● YOUR INSTRUCTIONS: Within the data below, determine how many lines contain "secure" and supply only that figure.

○ ○ ○ ○ ○

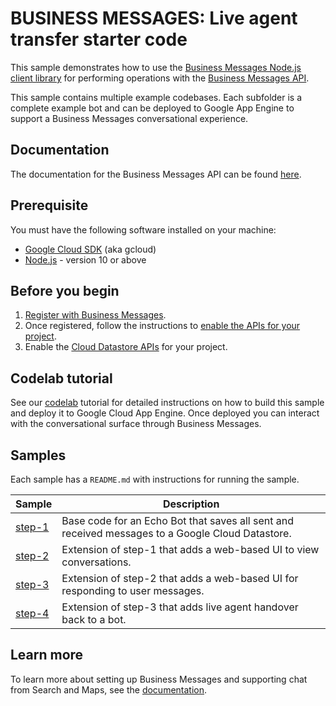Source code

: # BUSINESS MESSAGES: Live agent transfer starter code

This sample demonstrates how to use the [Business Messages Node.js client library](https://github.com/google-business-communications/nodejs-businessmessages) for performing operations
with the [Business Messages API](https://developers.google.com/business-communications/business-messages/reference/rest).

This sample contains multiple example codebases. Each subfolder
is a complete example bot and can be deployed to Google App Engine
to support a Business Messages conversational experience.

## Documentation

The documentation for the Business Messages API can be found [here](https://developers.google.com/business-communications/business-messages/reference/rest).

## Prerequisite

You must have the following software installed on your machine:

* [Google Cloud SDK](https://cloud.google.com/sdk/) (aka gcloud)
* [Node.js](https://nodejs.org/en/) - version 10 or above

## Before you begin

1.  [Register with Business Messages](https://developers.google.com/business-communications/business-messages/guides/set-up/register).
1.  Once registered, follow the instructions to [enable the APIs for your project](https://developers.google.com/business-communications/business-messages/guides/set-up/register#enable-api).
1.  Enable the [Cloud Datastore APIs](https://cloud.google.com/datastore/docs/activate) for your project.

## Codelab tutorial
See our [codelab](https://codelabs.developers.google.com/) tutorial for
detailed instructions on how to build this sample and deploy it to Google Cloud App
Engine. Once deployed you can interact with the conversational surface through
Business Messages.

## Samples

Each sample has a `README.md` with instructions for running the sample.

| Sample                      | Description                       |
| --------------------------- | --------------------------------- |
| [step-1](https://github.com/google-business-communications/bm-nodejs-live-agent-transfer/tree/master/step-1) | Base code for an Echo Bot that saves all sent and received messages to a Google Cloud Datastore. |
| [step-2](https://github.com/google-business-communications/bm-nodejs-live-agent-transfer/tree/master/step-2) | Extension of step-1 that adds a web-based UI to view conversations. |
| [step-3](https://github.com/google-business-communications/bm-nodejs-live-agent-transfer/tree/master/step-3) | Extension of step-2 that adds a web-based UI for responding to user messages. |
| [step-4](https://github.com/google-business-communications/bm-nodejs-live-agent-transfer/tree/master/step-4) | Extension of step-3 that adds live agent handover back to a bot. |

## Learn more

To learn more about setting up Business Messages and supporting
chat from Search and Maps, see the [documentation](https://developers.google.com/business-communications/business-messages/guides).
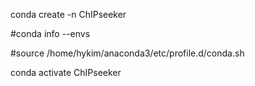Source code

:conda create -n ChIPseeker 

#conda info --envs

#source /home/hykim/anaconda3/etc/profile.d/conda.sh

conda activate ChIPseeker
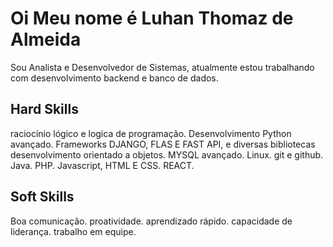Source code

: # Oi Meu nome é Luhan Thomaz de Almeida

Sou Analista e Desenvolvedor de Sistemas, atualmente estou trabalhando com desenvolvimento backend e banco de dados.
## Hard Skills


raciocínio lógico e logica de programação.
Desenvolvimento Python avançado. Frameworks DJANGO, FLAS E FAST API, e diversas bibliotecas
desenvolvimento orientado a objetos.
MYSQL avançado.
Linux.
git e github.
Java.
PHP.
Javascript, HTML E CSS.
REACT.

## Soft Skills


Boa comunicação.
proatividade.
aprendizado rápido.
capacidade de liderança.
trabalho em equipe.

○ ○ ○ ○ ○

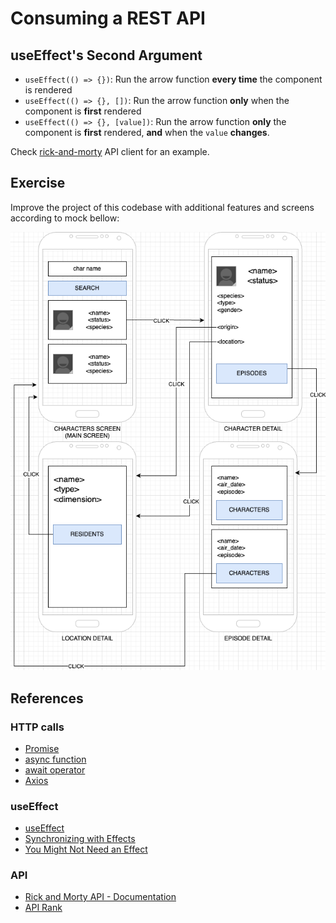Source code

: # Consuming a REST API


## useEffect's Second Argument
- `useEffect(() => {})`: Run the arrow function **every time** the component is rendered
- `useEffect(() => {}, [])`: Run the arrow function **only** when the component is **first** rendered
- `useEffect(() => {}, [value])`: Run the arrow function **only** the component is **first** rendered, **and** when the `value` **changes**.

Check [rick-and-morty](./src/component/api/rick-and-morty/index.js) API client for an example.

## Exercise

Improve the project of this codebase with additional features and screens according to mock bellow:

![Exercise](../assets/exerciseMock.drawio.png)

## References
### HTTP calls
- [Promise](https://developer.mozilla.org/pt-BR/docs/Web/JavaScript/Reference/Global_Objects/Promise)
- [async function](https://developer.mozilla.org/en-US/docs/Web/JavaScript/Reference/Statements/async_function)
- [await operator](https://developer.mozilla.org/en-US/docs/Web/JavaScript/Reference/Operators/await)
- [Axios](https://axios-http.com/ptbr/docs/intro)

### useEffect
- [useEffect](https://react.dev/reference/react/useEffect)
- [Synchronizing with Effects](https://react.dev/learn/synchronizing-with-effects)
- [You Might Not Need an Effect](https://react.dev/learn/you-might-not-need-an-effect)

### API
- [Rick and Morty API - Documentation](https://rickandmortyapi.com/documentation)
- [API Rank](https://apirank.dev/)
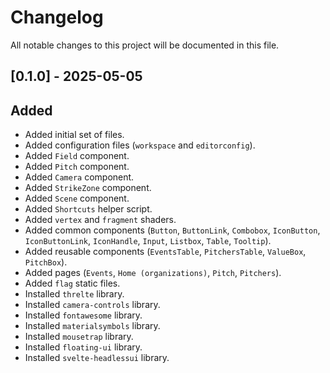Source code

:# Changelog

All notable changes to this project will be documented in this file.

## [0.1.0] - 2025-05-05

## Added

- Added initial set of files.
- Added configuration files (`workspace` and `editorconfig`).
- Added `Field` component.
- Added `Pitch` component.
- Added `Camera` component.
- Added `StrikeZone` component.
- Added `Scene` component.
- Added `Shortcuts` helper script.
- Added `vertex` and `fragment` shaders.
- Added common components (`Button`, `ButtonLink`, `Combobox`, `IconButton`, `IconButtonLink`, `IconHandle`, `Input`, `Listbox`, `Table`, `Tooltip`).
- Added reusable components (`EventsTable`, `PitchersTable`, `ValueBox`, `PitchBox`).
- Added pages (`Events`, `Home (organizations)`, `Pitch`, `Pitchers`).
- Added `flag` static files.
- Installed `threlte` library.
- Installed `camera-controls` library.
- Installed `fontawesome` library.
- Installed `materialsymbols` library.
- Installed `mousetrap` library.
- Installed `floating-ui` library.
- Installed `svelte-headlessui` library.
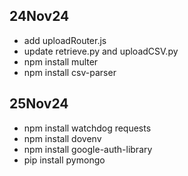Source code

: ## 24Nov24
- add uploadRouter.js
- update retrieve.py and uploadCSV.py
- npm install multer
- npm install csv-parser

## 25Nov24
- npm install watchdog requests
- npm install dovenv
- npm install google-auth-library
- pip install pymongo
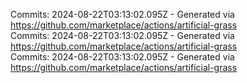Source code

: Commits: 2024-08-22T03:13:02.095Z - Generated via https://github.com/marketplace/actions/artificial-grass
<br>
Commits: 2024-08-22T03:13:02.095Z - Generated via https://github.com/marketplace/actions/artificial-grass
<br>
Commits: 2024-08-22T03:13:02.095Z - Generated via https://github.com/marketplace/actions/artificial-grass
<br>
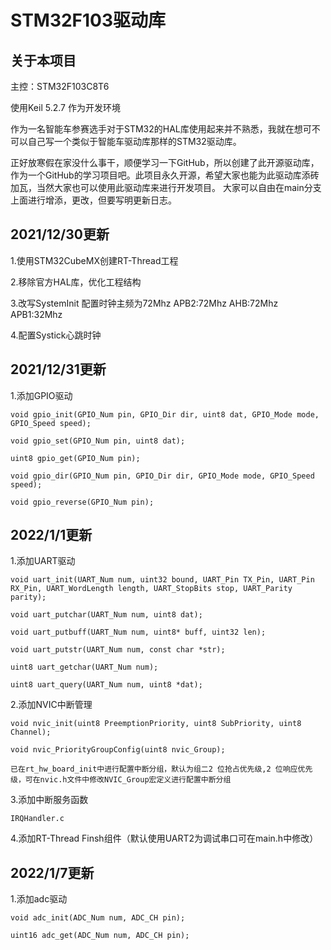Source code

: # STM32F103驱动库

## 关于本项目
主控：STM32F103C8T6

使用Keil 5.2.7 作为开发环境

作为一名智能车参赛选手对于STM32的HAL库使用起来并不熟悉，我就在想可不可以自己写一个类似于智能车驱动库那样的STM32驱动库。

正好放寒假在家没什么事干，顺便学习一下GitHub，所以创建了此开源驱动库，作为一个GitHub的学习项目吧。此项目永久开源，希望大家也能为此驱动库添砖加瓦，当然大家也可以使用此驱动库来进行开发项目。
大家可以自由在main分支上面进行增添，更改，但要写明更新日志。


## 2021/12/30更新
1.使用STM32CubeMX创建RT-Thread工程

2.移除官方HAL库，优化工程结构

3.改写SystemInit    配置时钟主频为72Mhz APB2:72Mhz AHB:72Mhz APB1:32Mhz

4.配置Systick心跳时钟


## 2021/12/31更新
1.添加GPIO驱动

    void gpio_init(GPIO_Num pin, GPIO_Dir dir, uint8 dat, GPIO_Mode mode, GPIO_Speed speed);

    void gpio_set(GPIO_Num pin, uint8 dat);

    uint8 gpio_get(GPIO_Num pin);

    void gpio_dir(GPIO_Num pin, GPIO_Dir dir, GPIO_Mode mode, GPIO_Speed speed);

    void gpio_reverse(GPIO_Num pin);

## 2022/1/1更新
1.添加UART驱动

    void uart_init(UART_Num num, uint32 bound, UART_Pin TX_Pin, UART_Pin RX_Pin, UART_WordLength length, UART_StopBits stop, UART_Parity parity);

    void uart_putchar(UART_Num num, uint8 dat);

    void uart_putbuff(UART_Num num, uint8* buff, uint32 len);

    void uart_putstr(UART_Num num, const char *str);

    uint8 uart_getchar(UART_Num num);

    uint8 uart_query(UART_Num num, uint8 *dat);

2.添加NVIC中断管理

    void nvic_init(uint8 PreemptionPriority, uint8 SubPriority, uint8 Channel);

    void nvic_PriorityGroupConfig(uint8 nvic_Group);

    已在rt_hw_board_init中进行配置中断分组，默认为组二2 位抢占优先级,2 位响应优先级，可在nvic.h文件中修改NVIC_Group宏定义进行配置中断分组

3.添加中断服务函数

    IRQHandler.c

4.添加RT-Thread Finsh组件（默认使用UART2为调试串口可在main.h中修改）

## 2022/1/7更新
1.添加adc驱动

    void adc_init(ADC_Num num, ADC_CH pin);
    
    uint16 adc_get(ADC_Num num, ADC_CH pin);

○ ○ ○ ○ ○

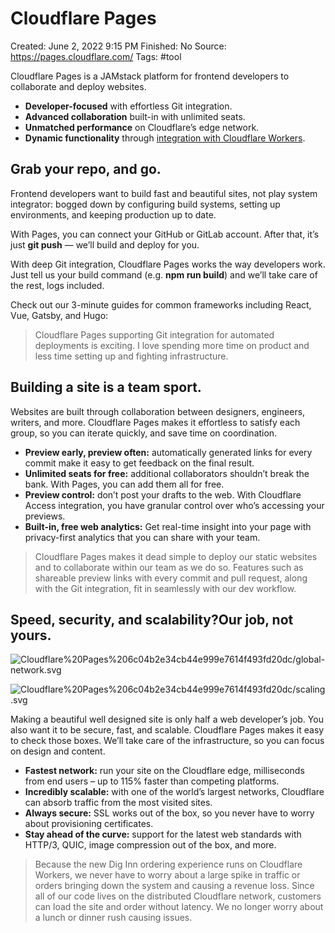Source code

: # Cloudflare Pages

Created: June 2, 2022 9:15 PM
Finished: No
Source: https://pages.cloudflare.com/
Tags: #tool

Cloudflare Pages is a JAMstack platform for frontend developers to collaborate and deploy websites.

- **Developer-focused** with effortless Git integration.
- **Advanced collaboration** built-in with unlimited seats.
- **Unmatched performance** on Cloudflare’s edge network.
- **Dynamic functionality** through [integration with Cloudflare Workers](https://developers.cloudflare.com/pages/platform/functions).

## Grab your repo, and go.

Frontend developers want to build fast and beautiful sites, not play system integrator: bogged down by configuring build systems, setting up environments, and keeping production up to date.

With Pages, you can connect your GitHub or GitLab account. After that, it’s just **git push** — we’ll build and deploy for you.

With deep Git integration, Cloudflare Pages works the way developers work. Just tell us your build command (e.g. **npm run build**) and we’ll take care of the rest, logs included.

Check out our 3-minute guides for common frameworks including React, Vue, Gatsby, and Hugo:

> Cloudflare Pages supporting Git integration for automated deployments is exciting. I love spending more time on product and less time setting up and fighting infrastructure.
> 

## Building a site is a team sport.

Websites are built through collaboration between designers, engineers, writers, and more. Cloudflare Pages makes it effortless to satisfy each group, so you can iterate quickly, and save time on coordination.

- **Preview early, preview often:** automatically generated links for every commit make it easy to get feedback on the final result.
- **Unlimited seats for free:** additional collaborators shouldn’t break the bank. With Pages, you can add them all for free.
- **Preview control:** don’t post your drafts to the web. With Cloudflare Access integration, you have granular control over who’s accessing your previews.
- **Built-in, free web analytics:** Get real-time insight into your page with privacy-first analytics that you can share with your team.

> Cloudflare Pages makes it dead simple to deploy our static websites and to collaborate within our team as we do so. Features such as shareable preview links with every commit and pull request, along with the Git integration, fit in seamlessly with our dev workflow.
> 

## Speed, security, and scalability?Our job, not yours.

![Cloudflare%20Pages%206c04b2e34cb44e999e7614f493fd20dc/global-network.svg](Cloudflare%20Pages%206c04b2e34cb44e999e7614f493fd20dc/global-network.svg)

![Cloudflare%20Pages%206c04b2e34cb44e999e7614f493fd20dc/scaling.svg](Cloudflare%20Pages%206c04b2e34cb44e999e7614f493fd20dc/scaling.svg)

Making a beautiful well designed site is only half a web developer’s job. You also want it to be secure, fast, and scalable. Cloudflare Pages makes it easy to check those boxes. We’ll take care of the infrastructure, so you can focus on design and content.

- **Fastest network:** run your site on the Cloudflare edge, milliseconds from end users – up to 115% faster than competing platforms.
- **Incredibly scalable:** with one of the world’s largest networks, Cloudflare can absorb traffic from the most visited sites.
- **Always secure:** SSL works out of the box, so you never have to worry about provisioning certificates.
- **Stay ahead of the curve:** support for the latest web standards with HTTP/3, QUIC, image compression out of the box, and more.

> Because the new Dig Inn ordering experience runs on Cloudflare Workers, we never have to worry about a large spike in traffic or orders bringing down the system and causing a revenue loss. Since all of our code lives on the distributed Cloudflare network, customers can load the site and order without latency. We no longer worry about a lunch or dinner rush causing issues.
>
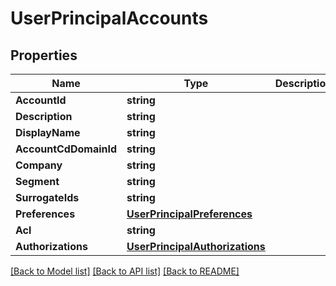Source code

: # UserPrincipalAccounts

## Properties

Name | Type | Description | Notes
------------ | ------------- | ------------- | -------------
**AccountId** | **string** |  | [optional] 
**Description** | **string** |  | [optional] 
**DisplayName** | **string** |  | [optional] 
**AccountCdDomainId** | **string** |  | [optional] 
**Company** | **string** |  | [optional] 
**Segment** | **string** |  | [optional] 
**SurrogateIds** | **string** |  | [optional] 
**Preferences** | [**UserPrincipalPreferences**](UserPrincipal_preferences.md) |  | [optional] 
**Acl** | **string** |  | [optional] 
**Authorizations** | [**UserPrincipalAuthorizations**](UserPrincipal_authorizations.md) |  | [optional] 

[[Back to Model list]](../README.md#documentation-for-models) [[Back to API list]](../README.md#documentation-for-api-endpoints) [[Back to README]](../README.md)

○ ○ ○ ○ ○

● RESULT BELOW: 2